Nostalgie quand tu nous tiens
À une époque où l'on convertit en 3D des films datés dans l'espoir de faire oublier qu'ils sont plats, où le son passe par une infinité de canaux et où la pellicule suscite la nostalgie des rats de salles obscures, The Artist fait un pari. Au placard les couleurs, le relief, le format Cinemascope et le son, faisons place à un film venu d'avant 1928.
Ce film tient sur un pari, oui, mais un pari risqué, non. La frontière laissée entre 2011 et 1928 semble encore plus mince que celle qui sépare le muet du sonore dans ce film. Aucune rupture ne se produit, et ces temps anciens du cinéma ne sont tenus à distance que par de légers effets formels. Il est difficile de ne pas regretter que la nostalgie ait eu à ce point la mainmise sur la conception de ce film. En résulte un manque énorme de subtilité quant à l'adéquation entre fond et forme, c'est un vieux film fait comme un vieux film: il aurait pu être fait en 1930 pour ce qui est de ses effets.
Ce qui nous amène au fond, soit un rembourrage plaisant mais lassant de cinéphilie, l'accumulation de clins d'oeil au spectateur nostalgique d'une époque qu'il n'a pas connue finit par ne plus camoufler la maigreur du scénario. Tout comme le cinéma stéréoscopique tente d'apprivoiser ses nouveaux moyens techniques pour donner un autre visage au cinéma, tout comme le faisait The Jazz Singer avec l'enregistrement sonore, Hazanavicius partait d'une bonne base mais semble n'avoir pas osé prendre un risque. Le résultat est un film muet - ou presque - fort plaisant à regarder mais qui cherche incessamment à retrouver l'essence de ce qu'il chérit tant. A l'image du personnage de Jean Dujardin qui s'accroche désespérément à sa bobine de film tandis que le reste brûle, le réalisateur a été guidé par une nostalgie omniprésente, étouffante presque.
Mais justement, il y a des choses à sauver dans ce film, et plus d'une. The Artist fait figure d'envers du décor de Chantons sous la pluie, classique éternel dans lequel l'adéquation fond/forme n'était pas autant revendiquée. Ces deux films ont également en commun d'être sortis bien après le contexte représenté, même si le film qui retient ici notre attention en est bien plus nettement coupé.
Mis au côtés de films de Chaplin ou d'autres grands réalisateurs de l'époque muette, The Artist fait bien pâle figure mais les quelques trouvailles qui lui permettent de côtoyer l'expérimental réussissent à le sauver. Le jeu d'acteur est pour sa part irréprochable, et ce du rôle principal au plus petit, une performance qu'il ne faut pas manquer de souligner.

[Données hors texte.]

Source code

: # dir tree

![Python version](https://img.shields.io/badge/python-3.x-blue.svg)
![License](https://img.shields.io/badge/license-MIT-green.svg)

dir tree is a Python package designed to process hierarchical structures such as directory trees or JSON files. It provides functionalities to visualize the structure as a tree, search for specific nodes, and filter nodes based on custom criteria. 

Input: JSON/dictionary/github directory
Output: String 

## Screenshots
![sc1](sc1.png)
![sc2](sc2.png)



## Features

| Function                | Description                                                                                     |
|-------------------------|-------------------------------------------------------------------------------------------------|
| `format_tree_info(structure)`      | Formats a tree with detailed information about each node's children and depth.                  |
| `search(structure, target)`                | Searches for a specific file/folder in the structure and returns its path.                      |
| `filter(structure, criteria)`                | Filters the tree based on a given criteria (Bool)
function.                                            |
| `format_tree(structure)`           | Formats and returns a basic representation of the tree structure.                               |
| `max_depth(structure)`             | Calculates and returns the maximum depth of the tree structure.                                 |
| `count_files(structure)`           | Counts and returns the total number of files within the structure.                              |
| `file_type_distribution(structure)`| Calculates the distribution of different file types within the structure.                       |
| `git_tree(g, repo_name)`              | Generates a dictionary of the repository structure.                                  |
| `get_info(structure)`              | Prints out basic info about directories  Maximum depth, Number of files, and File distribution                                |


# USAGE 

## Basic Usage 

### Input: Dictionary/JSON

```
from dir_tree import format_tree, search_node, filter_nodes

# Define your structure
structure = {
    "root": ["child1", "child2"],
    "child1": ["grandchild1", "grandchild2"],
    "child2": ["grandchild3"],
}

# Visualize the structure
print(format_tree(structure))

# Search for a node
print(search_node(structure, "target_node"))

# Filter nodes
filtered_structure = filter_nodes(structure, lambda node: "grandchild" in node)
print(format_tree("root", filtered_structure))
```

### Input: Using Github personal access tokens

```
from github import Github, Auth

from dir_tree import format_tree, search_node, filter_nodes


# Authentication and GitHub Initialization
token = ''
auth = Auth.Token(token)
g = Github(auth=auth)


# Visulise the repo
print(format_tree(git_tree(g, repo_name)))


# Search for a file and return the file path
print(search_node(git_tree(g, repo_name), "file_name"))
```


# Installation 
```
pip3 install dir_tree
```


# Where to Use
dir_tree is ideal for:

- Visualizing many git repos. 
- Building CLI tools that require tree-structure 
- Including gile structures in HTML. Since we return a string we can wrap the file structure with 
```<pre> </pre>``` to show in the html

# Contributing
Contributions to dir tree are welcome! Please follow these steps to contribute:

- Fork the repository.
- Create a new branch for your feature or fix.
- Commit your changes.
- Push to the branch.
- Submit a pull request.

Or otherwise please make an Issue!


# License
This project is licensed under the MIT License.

Objet cinématographique unique - du moins pour une telle production - The Artist est destiné à être extrêmement grand public, et cela se ressent par la complaisance nostalgique et le manque de réelle prise de risque artistique: rien n'est susceptible de froisser l'audience, car tout est du déjà-vu. Ce film, recontextualisé, a au final le mérite de se poser comme un appel à un retour vers l'image et elle seule. Il est juste dommage qu'il ait utilisé de vieilles recettes pour le faire, car l'appel au renouveau s'enlise en partie dans cet aspect ancien bien trop assumé et revendiqué.